La diffusione dei risultati dei test Invalsi somministrati agli alunni delle scuole italiane nei mesi scorsi dovrebbero interrogarci sul perché la scuola italiana utilizza questo strumento di rilevazione degli apprendimenti. Se è ragionevole riflettere sull’andamento del sistema scolastico, credo che l’operazione mastodontica condotta da Invalsi da una parte non raggiunga il fine e dall’altra produca distorsioni nel processo di insegnamento e nelle scelte di politiche sulla scuola.

I test standardizzati spesso inducono scuole e insegnanti a stressare l’insegnamento curvandolo verso il “teaching to test” (l’insegnare a rispondere correttamente a un test del tipo Invalsi), o appesantendo il valore del test che dovrebbe essere gestito in maniera più elastica, mentre spesso diviene il fine dell’azione didattica. Rilevazioni di questo tipo, sovraccaricate del loro valore, spinte dall’ossessione misuratoria fine a se stessa, rischiano di far perdere la bussola al sistema e agli insegnanti. Spesso non appare chiaro l’oggetto della misurazione e il suo fine se, a posteriori, come accaduto quest’anno, si decide ex post di impiegare i risultati delle rilevazioni Invalsi per distribuire pacchetti ingenti (ma occasionali, come quelli del Pnrr) di risorse pubbliche per contrastare la dispersione scolastica. In questo senso, il rapporto Invalsi di quest’anno continua a misurare (non si capisce sulla base di quali parametri e con quali obiettivi) la cosiddetta “dispersione scolastica implicita”.

Passare a misurare in maniera campionaria gli apprendimenti degli studenti potrebbe far risparmiare tempo e risorse, evitando distorsioni nel processo di insegnamento/apprendimento/valutazione e distorsioni pericolose nella rilevazione dei dati e nell’uso che se ne fa sui singoli e nelle politiche pubbliche di settore. La valutazione attraverso le prove standardizzate, di fatto, misura solo i risultati e non valuta i processi. Questo aspetto non è secondario se lo si contestualizza nel quadro dell’uso distorto che si fa dei dati rilevati: eclatante è il caso di Eduscopio, a cura della Fondazione Agnelli, un portale che annualmente elabora vere e proprie classifiche delle istituzioni scolastiche in una logica di competitività basata su una presunta “qualità/efficienza” derivante soprattutto dalle rilevazioni dell’Invalsi.

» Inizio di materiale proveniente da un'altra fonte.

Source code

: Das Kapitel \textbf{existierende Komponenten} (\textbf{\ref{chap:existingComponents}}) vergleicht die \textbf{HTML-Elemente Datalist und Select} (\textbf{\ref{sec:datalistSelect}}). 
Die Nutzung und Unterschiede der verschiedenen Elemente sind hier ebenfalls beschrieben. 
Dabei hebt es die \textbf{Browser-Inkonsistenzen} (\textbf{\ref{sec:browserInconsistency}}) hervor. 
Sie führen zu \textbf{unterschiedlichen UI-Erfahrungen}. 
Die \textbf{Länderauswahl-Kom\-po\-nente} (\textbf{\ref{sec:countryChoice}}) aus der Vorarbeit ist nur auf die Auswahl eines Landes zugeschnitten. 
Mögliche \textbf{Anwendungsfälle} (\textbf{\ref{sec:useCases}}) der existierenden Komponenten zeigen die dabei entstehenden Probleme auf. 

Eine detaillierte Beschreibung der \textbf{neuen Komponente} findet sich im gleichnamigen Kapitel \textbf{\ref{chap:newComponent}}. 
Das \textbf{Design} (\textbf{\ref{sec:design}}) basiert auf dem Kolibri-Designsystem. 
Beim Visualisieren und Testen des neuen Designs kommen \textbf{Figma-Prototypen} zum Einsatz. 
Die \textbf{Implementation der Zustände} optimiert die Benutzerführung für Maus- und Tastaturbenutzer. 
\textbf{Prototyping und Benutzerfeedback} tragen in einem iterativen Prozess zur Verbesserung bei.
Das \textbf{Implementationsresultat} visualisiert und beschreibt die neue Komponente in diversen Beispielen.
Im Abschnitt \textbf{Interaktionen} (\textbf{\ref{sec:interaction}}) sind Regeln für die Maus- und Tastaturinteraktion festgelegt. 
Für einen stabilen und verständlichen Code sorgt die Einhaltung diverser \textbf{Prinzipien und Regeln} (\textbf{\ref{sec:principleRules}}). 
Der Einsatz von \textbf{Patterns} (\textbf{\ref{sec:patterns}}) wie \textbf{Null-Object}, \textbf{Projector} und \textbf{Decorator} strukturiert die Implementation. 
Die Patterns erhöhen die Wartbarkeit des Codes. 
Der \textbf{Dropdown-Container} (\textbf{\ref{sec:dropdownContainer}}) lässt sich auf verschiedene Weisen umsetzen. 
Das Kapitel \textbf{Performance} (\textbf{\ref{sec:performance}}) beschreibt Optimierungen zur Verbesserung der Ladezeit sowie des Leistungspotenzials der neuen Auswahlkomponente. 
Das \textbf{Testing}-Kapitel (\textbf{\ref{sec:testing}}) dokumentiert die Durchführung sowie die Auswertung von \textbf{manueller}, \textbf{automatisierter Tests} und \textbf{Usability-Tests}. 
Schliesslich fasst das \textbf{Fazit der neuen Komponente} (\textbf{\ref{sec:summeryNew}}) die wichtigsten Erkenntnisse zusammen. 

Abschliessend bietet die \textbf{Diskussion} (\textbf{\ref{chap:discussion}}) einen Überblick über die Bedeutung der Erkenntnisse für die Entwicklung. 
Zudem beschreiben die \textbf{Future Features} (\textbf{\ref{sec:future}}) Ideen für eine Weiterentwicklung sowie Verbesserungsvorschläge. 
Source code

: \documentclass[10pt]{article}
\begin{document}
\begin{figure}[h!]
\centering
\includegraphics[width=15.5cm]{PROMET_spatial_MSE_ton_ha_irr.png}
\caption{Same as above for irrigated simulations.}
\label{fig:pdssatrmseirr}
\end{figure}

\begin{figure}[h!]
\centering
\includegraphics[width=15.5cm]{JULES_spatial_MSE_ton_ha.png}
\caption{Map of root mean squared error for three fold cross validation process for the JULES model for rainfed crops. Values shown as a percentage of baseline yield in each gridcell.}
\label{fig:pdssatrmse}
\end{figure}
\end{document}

È del tutto evidente che queste “classificazioni” non contemplano affatto la capacità delle scuole (e dell’intero sistema scolastico) di far crescere le studentesse e gli studenti nel proprio percorso di studi, dato, questo, essenziale soprattutto in quegli istituti che rappresentano dei veri e propri presidi delle periferie sociali del Paese.

Inoltre, molto spesso, i risultati elaborati da Invalsi finiscono col dimostrare realtà che paiono persino acquisite nel senso comune. Che gli apprendimenti di base in italiano, matematica e inglese siano più poveri tra regioni del Sud rispetto a quelle del Nord, che la dispersione sia maggiore al Sud o ancora che sia correlata a contesti socio-economici-culturali specifici e che si concentri più professionali che in altri ordini di scuola sfiora ormai l’ovvietà. E sebbene su questo punto la nostra regione sembrerebbe uscirne meglio di altre regioni meridionali (ma peggio di quasi tutto il centro nord, va da sé), non si capisce bene come i decisori politici possano utilizzare questo dato, se non c’è un’adeguata valutazione del contesto, delle stesse politiche antidispersione e di come operino.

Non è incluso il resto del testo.